My Beautiful Wickedness


Every once in a while one of us gets away.
January 20, 2008, 5:47 pm
Filed under: Uncategorized

Sometimes there’s a odd conjunction between what I am thinking and what other people are writing.  Over at Aunt B’s, she’s made a terrific connection between the anti-abortion movement, the white right, and the oppressive expectations that even poor whites should know their place in our deeply unequal world.  You should go right now and read it if you haven’t seen it yet.  So how does that intersect with my thinking? Well, today, after I got off the phone with my mom, I was thinking about the improbability of my life.

I’m the only one of my family that’s left eastern KY, western WV I-64 corridor. I’m not the only one now, but for a long while, I was one of the only college graduates out of over 500 first, second, and shoestring cousins that form my extended family. My dad was pulled out of school in third grade because the family needed his labor; he was a sharecropper growing corn and tobacco until he married and a construction worker thereafter.
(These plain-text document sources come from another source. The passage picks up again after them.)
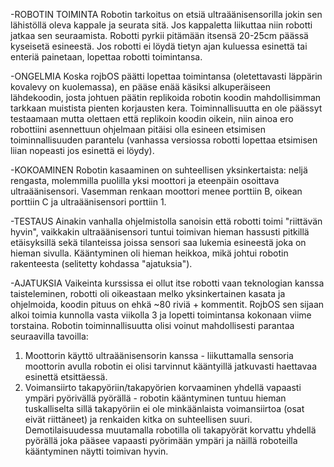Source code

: -ROBOTIN TOIMINTA
Robotin tarkoitus on etsiä ultraäänisensorilla jokin sen lähistöllä oleva kappale ja seurata sitä. Jos kappaletta liikuttaa niin robotti jatkaa sen seuraamista. Robotti pyrkii pitämään itsensä 20-25cm päässä kyseisetä esineestä. Jos robotti ei löydä tietyn ajan kuluessa esinettä tai enteriä painetaan, lopettaa robotti toimintansa.

-ONGELMIA
Koska rojbOS päätti lopettaa toimintansa (oletettavasti läppärin kovalevy on kuolemassa), en pääse enää käsiksi alkuperäiseen lähdekoodin, josta johtuen päätin replikoida robotin koodin mahdollisimman tarkkaan muistista pienten korjausten kera. Toiminnallisuutta en ole päässyt testaamaan mutta olettaen että replikoin koodin oikein, niin ainoa ero robottiini asennettuun ohjelmaan pitäisi olla esineen etsimisen toiminnallisuuden parantelu (vanhassa versiossa robotti lopettaa etsimisen liian nopeasti jos esinettä ei löydy). 

-KOKOAMINEN
Robotin kasaaminen on suhteellisen yksinkertaista: neljä rengasta, molemmilla puolilla yksi moottori ja eteenpäin osoittava ultraäänisensori. Vasemman renkaan moottori menee porttiin B, oikean porttiin C ja ultraäänisensori porttiin 1. 

-TESTAUS
Ainakin vanhalla ohjelmistolla sanoisin että robotti toimi "riittävän hyvin", vaikkakin ultraäänisensori tuntui toimivan hieman hassusti pitkillä etäisyksillä sekä tilanteissa joissa sensori saa lukemia esineestä joka on hieman sivulla. Kääntyminen oli hieman heikkoa, mikä johtui robotin rakenteesta (selitetty kohdassa "ajatuksia").

-AJATUKSIA
Vaikeinta kurssissa ei ollut itse robotti vaan teknologian kanssa taisteleminen, robotti oli oikeastaan melko yksinkertainen kasata ja ohjelmoida, koodin pituus on ehkä ~80 riviä + kommentit. RojbOS sen sijaan alkoi toimia kunnolla vasta viikolla 3 ja lopetti toimintansa kokonaan viime torstaina.
Robotin toiminnallisuutta olisi voinut mahdollisesti parantaa seuraavilla tavoilla:
1) Moottorin käyttö ultraäänisensorin kanssa - liikuttamalla sensoria moottorin avulla robotin ei olisi tarvinnut kääntyillä    jatkuvasti haettavaa esinettä etsittäessä.
2) Voimansiirto takapyöriin/takapyörien korvaaminen yhdellä vapaasti ympäri pyörivällä pyörällä - robotin kääntyminen tuntuu    hieman tuskalliselta sillä  takapyöriin ei ole minkäänlaista voimansiirtoa (osat eivät riittäneet) ja renkaiden kitka on        suhteellisen suuri. Demotilaisuudessa muutamalla robotilla oli takapyörät korvattu yhdellä pyörällä joka pääsee vapaasti        pyörimään ympäri ja näillä roboteilla kääntyminen näytti toimivan hyvin.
He had any number of industrial accidents and was missing an eye, most of his hearing, and half a leg by the time that I can remember; other parts would break or fail as he aged and he never worked a day that I can remember that he wasn’t in pain. My mom worked at everything, from grocery clerk to taking in sewing to sorting apples, with her eyes on better things and her shoulder to the wheel. They both worked like hell, voted the Democratic Party and paid their union dues, even during those long years where there was no work. We farmed to eat, we hunted and ate what we caught, and every night, there were books to read (even though my father could barely spell his own name). I got my foot in the door in college against my father’s will (nary bit of use in it) but with my mom’s two-jobs-at-a-time support. And then I kept going. At every level, I was awkward and dressed wrong and talked funny, but kept going and beating the odds. A BA. An MA. A PhD. A tenure-track job. (Through the grapevine, I’ve heard that I’ve been approved for tenure, pending the Board’s confirmation.)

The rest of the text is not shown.